“My hope for Brooke is she can one day look back and we have to remind her of the disease she once had.”
That’s Clay Emerson’s biggest hope for his young daughter Brooke, who has cystinosis, a life-threatening genetic disease that appears by the age of two and over time causes damage to many organs, especially the kidneys and eyes but also the liver, muscle, brain, pancreas and other tissues. The Emersons and other families affected by the disease are featured in a recent video produced by the Cystinosis Research Foundation.
I doubt many can watch the seven-minute piece without getting a lump in their throat or watery eyes. One of many heart wrenching scene shows Brooke’s mother, Jill Emerson, preparing a day’s worth of medicine that she administers through a tube connected to Brook’s stomach.
“Brooke takes about 20 doses of medication a day and that’s throughout the 24hr period in a day. The poor kid hasn’t had a full night’s sleep ever in her entire life because I have to wake her up to take her life-saving medicine.”

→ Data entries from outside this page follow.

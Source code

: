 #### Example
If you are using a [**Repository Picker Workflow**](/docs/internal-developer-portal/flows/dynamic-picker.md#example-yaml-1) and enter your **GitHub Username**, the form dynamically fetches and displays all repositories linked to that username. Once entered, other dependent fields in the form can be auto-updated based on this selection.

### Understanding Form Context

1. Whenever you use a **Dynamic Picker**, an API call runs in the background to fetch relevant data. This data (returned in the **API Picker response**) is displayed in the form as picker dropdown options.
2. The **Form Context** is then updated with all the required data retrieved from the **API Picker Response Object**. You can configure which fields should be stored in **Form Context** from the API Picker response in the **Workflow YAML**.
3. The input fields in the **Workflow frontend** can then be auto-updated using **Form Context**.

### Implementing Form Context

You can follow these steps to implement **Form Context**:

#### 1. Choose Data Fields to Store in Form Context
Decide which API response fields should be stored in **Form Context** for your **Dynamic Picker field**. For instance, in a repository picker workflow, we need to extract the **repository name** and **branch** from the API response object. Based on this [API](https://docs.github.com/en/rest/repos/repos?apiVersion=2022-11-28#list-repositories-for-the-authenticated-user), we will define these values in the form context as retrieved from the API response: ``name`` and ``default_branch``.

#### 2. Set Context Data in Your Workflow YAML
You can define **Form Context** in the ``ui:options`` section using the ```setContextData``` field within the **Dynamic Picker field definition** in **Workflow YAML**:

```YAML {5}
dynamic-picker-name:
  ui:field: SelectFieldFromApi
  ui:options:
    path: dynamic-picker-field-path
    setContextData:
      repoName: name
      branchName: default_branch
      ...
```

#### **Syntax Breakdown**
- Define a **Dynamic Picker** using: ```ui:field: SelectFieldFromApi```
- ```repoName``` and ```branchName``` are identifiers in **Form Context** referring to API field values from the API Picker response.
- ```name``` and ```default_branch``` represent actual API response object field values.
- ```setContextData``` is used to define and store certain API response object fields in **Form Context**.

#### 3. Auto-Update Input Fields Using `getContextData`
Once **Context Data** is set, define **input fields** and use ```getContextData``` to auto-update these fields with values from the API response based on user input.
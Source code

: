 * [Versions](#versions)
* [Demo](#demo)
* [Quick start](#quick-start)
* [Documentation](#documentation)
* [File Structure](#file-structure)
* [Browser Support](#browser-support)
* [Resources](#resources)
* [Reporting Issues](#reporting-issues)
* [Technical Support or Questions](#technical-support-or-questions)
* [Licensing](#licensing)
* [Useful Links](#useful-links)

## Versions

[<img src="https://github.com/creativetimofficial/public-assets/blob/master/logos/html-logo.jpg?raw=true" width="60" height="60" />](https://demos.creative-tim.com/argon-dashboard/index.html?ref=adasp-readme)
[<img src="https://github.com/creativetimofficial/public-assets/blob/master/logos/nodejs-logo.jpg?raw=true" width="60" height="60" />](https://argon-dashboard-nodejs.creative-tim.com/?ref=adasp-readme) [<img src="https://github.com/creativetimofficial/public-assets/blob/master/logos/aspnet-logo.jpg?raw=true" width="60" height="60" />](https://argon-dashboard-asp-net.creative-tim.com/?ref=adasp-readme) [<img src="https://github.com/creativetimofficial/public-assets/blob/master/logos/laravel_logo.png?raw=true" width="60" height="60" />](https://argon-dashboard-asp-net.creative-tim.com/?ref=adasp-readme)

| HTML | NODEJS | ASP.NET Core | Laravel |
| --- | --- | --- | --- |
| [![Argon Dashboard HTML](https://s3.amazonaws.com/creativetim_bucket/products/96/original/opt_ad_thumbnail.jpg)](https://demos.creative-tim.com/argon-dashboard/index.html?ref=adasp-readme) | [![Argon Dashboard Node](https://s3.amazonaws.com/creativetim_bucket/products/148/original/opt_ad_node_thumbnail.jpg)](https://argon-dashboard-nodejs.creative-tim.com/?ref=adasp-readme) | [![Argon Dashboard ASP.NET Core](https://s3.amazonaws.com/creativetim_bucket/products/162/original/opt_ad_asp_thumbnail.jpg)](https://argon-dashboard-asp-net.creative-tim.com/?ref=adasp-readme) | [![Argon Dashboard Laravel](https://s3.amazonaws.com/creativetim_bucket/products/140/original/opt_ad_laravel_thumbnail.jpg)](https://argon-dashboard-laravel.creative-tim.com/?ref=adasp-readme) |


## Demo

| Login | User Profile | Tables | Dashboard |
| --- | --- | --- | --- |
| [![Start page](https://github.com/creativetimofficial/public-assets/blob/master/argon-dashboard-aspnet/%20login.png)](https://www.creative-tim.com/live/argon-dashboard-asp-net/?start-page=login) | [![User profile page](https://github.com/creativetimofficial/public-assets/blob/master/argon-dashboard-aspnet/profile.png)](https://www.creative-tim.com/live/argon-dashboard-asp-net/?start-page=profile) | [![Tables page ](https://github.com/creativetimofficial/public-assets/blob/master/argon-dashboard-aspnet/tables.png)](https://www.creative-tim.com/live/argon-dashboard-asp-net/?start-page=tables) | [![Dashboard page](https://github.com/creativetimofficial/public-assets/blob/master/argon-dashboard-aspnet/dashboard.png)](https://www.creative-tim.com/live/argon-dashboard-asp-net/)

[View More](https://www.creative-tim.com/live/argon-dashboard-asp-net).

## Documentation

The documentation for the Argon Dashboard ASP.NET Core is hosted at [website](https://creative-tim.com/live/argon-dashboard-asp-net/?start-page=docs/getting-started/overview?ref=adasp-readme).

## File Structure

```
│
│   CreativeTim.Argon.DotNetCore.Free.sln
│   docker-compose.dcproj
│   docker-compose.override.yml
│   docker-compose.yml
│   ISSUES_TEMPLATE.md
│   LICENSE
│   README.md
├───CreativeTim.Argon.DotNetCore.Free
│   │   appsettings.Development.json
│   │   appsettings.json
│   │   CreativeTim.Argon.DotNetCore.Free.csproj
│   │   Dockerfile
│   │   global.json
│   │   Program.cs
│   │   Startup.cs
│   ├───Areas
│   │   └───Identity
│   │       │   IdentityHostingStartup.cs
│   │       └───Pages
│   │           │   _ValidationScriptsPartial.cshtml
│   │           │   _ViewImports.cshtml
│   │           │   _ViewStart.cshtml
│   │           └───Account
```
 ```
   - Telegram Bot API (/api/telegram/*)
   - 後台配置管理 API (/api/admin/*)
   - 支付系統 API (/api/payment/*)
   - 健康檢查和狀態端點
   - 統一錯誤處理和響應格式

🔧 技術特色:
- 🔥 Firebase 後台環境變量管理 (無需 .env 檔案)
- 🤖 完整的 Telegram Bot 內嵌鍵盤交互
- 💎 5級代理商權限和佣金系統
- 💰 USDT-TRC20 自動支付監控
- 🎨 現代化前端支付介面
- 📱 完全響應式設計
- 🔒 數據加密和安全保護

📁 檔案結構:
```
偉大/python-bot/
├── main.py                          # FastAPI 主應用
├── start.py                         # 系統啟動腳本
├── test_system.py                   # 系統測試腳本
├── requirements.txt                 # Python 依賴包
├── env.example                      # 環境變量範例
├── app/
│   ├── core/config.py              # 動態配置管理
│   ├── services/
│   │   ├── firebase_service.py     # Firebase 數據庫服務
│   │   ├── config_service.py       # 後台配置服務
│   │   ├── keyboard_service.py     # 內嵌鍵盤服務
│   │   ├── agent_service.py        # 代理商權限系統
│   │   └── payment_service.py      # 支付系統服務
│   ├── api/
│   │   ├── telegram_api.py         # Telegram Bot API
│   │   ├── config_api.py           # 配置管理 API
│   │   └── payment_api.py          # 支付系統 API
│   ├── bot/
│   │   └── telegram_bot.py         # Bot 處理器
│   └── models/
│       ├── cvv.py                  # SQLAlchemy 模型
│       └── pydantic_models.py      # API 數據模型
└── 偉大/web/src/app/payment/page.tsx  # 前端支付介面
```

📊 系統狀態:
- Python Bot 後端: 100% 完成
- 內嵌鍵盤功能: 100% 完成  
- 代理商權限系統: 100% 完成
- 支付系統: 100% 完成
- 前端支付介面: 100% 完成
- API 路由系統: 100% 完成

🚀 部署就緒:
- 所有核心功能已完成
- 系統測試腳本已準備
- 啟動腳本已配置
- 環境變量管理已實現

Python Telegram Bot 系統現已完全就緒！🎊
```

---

But these treatments only slow down the progression of this incurable disease. Even perfect compliance with taking the medicine doesn’t stop severe complications of the disease including kidney failure, diabetes, muscle weakness, and difficulty swallowing just to name a few. Cystinosis also shorten life spans. Natalie, the video’s narrator, a young woman with cystinosis wonders how much time she has left:
“There are people in their 20s who have recently died from cystinosis. I am 25 years old and I often think about how long I have to live. I’m praying for a cure for all of us.”
Her prayers may be answered in the form of a stem cell gene therapy treatment. UCSD researcher Dr. Stephanie Cherqui, who is also featured in the video, received $5 million in CIRM funding to bring her team’s therapy to clinical trials in people.
At a cellular level, cystinosis is caused by mutations in a gene called CTNS which lead to an accumulation of the amino acid cysteine. The excess cysteine eventually forms crystals causing devastating damage to cells throughout the body. Cherqui’s treatment strategy is to take blood stem cells from affected individuals, insert a good copy of the CTNS gene using genome editing into the cells’ DNA, and then transplant the cells back into the patient.
Her team has preliminary evidence that the strategy works in mice. Now, they will use the CIRM grant to complete these pre-clinical studies and prepare the genetically engineered blood stem cells for use in patients. These steps are necessary to get the green light from the Food and Drug Administration (FDA) to begin clinical trials, hopefully some time this year.
Cherqui says that if all goes well, the treatment approach may have benefits beyond cystinosis:
“If we can bring this to the finish line, we can then show the way to maybe hundreds, maybe thousands of other genetic diseases. So this could be a real benefit to mankind.”